UCLA is not the only journalism school that teaches the principles of balance rather than objectivity. Such principles are spreading in North American journalism for reasons I will speak to a future post. Suffice to say that the ascendance of balance and the decline of objectivity is not simply about the evil corporate media nor about journalistic sloppiness or laziness. It is an attempt on the part of journalists to respond to what has become a normal situation in America. Objectivity can only function as a standard if there is a social consensus about how to determine what is true, how to investigate and authenticate the objective conditions of the world.
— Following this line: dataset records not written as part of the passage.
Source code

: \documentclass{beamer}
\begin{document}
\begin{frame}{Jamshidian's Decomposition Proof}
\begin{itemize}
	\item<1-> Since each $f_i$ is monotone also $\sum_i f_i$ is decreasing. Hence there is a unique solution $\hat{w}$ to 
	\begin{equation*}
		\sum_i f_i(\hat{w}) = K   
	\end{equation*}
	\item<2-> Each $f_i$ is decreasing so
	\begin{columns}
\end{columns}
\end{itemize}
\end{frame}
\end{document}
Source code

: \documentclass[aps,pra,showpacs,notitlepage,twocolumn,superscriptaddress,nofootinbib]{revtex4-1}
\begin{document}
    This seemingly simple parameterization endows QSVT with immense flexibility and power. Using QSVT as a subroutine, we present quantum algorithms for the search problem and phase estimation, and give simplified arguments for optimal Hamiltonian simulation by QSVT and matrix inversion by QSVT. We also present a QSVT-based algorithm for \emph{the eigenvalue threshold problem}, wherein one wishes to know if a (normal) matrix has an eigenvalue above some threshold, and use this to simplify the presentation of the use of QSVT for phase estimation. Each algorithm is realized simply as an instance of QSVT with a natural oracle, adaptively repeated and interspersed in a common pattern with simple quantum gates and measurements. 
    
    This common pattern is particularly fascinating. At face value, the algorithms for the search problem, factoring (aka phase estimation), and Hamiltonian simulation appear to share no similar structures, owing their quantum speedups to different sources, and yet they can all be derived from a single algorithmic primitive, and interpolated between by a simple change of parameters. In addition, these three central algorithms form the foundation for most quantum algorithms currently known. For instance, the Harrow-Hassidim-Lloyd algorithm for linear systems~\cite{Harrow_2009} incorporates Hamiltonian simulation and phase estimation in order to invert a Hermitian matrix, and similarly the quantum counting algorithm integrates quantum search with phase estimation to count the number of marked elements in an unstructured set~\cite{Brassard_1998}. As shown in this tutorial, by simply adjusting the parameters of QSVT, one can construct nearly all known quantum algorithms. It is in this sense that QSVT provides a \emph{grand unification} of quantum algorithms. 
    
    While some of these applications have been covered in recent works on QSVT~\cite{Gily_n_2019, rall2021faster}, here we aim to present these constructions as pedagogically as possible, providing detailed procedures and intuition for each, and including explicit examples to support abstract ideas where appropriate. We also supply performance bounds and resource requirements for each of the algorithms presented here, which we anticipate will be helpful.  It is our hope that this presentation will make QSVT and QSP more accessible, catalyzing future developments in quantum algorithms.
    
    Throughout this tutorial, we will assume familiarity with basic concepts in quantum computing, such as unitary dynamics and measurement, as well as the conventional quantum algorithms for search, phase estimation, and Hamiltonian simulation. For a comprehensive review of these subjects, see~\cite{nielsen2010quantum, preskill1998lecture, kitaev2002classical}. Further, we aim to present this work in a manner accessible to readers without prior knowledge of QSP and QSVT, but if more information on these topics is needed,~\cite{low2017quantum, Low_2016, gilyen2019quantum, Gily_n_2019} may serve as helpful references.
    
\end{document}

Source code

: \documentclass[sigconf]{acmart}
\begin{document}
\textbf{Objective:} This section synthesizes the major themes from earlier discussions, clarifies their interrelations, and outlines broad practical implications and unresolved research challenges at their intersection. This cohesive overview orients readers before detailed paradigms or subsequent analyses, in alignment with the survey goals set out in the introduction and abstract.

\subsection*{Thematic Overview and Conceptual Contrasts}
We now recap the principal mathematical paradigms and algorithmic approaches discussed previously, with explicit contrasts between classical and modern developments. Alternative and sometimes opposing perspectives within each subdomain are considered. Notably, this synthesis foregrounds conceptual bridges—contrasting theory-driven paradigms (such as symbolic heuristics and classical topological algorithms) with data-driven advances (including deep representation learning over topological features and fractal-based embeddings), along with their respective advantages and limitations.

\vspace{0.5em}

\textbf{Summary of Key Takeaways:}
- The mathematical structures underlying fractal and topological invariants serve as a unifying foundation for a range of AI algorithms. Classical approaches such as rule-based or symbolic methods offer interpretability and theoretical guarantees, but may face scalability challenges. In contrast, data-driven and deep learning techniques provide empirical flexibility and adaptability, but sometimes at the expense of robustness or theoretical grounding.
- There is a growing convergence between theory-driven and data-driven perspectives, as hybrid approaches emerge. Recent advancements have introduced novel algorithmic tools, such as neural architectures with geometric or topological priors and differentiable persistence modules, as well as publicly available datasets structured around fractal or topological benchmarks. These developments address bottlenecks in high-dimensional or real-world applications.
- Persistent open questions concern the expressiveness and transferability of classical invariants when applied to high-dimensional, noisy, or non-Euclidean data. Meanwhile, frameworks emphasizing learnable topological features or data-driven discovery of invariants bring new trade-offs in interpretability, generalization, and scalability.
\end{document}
Without such a consensus, journalists have no choice but to retreat from objectivity, unless they wish to speak only to a subset of the population that is in accord concerning truth-seeking processes.

Between 1988 and 1993, I led a five-year campaign against ozone-destroying foam packaging in Canada. It succeeded because of objective journalism. We made the case to the news media about the specific chemical compounds that were being used to manufacture Styrofoam packaging and the misleading things that manufacturers were saying about them. This success was possible because there still existed a social consensus about how to determine what chemicals did in the atmosphere. Were I to attempt the same campaign today, I would fail. Journalists would not be allowed to reveal whether the companies I was attacking were lying or telling the truth. To do so would be biased and contrary to the fundamental principles of journalistic balance.

In this way the journalistic profession has become like science teachers working in the Kansas school system. They might know creationism is empirically false but they are nevertheless required to “teach the controversy,” their jobs dependent on never letting on to their students which theory of human development is true and which is not.